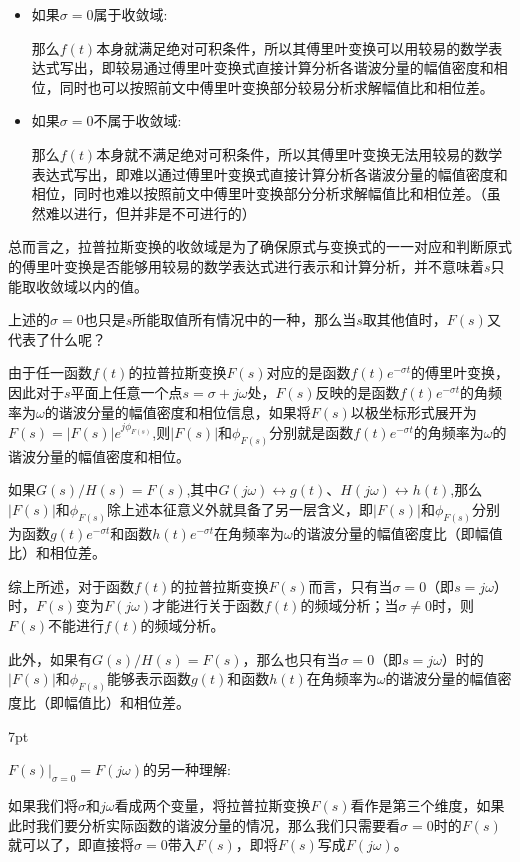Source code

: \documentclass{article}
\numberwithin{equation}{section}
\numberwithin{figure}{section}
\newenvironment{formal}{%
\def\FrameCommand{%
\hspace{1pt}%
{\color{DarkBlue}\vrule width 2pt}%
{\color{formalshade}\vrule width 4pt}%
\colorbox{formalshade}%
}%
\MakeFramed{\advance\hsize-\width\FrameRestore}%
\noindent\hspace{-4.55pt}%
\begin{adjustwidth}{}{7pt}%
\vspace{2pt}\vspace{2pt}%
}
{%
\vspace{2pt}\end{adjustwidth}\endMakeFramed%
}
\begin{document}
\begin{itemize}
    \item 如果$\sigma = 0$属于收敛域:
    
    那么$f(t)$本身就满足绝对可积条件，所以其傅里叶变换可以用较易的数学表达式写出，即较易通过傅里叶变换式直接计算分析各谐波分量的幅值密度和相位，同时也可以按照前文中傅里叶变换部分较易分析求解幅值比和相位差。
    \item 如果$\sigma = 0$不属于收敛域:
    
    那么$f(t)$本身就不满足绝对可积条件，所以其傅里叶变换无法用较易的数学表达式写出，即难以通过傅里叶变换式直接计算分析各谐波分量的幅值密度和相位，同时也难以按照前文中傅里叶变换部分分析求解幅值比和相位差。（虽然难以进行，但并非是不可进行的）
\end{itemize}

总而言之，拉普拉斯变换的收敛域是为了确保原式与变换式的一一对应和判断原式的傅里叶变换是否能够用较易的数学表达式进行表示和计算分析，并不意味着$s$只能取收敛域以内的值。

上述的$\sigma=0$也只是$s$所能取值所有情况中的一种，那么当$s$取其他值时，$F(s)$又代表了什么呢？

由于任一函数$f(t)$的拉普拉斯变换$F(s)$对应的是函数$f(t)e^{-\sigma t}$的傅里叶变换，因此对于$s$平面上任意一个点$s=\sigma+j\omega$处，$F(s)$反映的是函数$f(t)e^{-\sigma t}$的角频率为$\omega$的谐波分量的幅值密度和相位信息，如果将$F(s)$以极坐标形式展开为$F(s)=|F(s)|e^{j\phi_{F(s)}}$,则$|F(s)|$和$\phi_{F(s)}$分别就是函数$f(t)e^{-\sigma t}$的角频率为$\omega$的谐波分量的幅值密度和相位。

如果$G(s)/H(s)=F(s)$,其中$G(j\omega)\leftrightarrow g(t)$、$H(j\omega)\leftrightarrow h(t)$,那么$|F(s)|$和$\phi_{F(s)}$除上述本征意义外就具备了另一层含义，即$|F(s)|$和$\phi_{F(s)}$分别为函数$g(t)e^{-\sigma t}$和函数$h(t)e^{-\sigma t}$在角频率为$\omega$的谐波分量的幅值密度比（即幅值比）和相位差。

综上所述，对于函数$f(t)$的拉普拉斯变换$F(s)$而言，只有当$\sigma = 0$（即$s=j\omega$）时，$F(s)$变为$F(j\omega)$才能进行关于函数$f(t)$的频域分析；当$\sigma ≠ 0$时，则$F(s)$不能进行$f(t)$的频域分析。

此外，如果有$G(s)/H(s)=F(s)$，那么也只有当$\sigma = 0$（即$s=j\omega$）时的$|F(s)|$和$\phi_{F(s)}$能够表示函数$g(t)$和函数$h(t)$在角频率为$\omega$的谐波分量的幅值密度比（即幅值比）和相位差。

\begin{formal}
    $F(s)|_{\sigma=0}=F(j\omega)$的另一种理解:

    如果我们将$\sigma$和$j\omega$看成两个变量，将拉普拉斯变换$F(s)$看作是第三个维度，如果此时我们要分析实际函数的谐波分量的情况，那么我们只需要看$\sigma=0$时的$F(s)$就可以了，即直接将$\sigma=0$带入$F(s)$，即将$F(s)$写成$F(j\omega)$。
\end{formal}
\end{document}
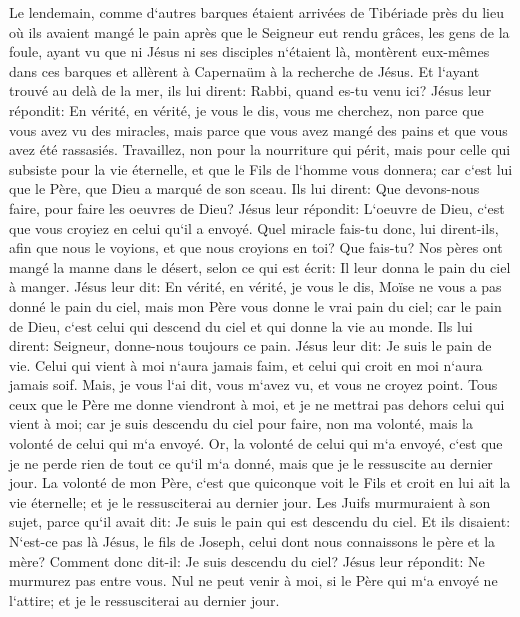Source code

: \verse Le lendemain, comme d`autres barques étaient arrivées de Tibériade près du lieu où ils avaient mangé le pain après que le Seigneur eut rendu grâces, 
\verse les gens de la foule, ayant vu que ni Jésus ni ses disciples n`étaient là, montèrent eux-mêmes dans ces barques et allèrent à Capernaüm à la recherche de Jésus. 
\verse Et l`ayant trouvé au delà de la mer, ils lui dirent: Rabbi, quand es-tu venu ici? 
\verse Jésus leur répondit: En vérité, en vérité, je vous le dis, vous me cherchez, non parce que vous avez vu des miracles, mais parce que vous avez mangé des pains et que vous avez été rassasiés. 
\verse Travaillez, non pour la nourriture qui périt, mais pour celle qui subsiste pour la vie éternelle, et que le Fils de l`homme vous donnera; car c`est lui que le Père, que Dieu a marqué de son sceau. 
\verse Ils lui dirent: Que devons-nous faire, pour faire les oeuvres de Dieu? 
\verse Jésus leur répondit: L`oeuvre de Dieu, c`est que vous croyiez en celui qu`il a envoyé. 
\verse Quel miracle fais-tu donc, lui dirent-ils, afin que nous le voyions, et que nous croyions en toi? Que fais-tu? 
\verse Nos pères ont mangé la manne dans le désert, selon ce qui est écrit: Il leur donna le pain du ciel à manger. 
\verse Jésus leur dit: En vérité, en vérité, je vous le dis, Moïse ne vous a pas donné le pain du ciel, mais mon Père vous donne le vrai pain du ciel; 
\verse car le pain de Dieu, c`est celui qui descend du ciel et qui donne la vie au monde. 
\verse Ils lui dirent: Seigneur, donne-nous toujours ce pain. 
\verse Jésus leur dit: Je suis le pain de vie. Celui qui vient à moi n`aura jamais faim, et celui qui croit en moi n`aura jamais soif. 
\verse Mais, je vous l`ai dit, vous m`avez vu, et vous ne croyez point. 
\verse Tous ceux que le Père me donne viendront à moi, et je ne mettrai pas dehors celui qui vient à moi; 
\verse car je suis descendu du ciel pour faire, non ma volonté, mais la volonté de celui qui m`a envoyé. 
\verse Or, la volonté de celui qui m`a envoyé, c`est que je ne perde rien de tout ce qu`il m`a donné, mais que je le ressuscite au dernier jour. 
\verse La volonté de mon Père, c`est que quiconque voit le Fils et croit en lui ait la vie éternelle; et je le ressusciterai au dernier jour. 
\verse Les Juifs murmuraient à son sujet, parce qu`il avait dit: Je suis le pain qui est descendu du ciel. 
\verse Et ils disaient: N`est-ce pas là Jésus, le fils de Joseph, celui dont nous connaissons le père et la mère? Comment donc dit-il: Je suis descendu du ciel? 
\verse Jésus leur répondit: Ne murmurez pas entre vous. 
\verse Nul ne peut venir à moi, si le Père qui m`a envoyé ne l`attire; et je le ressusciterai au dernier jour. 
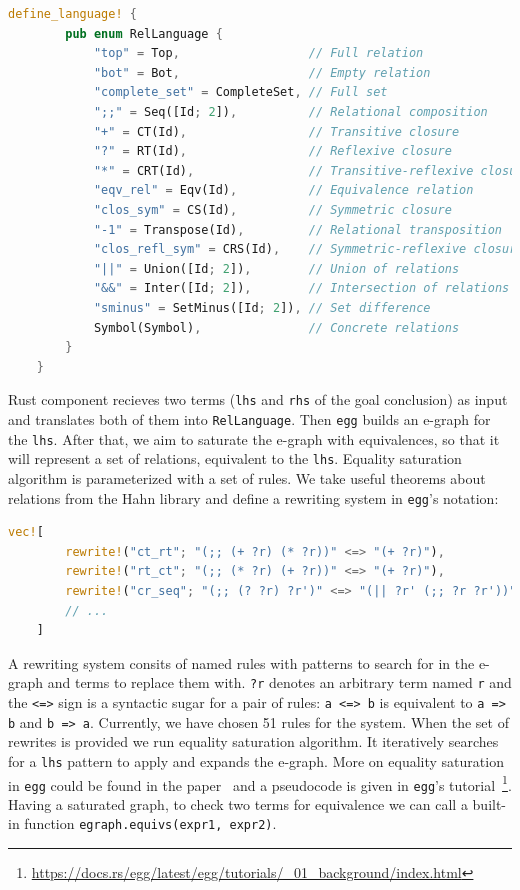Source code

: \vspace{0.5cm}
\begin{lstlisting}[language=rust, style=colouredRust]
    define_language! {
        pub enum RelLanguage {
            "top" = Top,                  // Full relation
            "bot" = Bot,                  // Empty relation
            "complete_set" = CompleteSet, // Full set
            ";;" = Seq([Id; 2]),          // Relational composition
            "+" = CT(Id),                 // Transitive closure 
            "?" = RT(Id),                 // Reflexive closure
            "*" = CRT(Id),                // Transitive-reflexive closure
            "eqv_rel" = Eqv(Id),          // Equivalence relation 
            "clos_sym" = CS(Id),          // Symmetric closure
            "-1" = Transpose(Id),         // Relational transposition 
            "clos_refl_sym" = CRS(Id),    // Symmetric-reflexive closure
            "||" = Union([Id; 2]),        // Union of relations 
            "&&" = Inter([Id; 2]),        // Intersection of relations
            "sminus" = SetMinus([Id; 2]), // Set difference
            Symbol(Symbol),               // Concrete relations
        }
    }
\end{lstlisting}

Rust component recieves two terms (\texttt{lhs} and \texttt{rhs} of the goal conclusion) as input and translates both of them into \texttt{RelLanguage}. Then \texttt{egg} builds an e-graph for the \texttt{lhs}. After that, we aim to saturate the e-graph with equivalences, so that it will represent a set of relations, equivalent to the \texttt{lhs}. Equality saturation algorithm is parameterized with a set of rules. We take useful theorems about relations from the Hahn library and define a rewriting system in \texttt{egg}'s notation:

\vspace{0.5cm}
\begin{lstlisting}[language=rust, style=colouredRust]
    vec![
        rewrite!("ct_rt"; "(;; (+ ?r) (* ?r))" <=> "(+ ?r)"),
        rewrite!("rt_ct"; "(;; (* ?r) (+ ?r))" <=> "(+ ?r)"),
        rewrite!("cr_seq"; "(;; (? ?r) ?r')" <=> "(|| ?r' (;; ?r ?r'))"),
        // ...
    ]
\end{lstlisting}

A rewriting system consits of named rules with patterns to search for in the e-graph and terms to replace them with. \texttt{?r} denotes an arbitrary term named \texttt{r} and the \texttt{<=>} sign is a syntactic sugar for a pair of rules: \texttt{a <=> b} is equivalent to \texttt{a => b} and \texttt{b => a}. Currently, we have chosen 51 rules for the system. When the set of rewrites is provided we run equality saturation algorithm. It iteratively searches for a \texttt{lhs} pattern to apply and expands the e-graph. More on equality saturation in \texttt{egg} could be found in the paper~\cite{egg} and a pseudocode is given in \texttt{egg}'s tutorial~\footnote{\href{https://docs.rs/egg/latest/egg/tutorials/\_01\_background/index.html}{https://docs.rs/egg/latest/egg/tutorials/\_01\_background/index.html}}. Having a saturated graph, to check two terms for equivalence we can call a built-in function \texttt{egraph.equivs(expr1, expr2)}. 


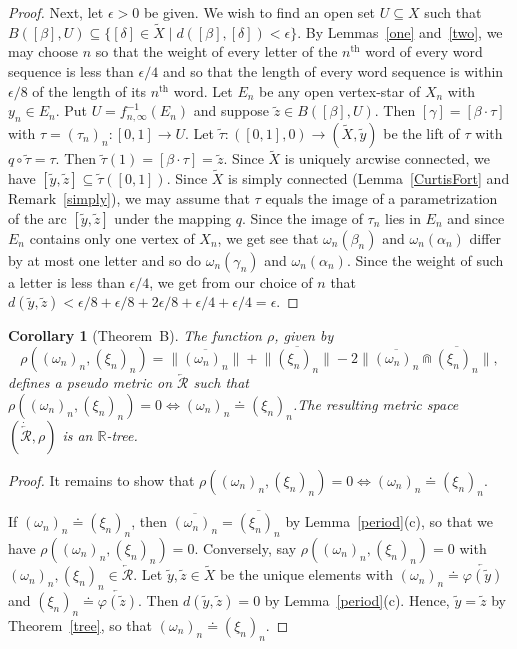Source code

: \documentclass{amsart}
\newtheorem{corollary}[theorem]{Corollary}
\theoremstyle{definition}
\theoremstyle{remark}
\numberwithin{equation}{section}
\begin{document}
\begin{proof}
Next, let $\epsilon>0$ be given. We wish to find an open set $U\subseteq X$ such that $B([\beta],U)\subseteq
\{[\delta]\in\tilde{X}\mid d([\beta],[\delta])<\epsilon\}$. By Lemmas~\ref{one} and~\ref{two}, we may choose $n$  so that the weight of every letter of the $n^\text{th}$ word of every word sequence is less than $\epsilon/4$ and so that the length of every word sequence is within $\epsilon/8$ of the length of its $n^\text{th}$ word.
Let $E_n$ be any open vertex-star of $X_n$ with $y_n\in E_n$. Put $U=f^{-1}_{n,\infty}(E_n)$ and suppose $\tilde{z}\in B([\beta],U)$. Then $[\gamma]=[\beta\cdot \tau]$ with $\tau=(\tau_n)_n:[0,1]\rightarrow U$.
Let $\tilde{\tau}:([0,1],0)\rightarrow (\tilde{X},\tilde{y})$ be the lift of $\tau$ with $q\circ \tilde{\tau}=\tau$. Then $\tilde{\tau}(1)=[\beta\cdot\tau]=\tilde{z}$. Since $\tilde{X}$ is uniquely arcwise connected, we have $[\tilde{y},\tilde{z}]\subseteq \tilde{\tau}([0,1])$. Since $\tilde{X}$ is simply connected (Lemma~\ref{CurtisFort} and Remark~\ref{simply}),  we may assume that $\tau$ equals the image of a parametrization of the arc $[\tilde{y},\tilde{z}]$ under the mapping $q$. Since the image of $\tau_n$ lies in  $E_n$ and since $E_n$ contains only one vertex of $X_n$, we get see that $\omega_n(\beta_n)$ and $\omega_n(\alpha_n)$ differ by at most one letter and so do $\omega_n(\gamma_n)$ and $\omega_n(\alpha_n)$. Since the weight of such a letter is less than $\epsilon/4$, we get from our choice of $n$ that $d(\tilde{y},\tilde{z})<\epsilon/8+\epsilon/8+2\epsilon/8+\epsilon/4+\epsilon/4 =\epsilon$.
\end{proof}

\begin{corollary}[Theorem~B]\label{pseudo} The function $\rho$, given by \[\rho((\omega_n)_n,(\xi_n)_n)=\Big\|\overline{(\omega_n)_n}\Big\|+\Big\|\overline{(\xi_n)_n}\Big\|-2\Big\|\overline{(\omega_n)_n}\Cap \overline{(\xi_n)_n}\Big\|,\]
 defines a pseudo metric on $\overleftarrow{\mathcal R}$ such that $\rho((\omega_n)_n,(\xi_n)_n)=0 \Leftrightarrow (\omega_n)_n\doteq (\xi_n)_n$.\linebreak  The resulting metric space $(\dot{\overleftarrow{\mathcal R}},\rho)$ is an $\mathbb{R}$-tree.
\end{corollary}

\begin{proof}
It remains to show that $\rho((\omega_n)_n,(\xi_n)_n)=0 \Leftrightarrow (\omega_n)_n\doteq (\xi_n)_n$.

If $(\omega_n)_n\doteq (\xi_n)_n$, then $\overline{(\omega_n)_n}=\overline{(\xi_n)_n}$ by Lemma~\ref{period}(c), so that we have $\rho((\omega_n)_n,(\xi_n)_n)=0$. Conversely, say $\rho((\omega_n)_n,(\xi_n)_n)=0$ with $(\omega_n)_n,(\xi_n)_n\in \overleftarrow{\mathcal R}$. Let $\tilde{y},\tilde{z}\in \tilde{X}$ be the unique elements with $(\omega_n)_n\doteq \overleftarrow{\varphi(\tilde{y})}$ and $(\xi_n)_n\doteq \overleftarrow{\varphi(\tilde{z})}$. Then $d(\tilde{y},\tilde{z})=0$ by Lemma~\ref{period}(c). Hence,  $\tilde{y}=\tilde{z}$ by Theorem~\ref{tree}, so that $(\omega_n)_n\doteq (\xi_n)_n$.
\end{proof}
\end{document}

════

Instructions to follow:
Show every line from the entries that includes the word "letter".

Solution for this problem:
\{[\delta]\in\tilde{X}\mid d([\beta],[\delta])<\epsilon\}$. By Lemmas~\ref{one} and~\ref{two}, we may choose $n$  so that the weight of every letter of the $n^\text{th}$ word of every word sequence is less than $\epsilon/4$ and so that the length of every word sequence is within $\epsilon/8$ of the length of its $n^\text{th}$ word.
Let $\tilde{\tau}:([0,1],0)\rightarrow (\tilde{X},\tilde{y})$ be the lift of $\tau$ with $q\circ \tilde{\tau}=\tau$. Then $\tilde{\tau}(1)=[\beta\cdot\tau]=\tilde{z}$. Since $\tilde{X}$ is uniquely arcwise connected, we have $[\tilde{y},\tilde{z}]\subseteq \tilde{\tau}([0,1])$. Since $\tilde{X}$ is simply connected (Lemma~\ref{CurtisFort} and Remark~\ref{simply}),  we may assume that $\tau$ equals the image of a parametrization of the arc $[\tilde{y},\tilde{z}]$ under the mapping $q$. Since the image of $\tau_n$ lies in  $E_n$ and since $E_n$ contains only one vertex of $X_n$, we get see that $\omega_n(\beta_n)$ and $\omega_n(\alpha_n)$ differ by at most one letter and so do $\omega_n(\gamma_n)$ and $\omega_n(\alpha_n)$. Since the weight of such a letter is less than $\epsilon/4$, we get from our choice of $n$ that $d(\tilde{y},\tilde{z})<\epsilon/8+\epsilon/8+2\epsilon/8+\epsilon/4+\epsilon/4 =\epsilon$.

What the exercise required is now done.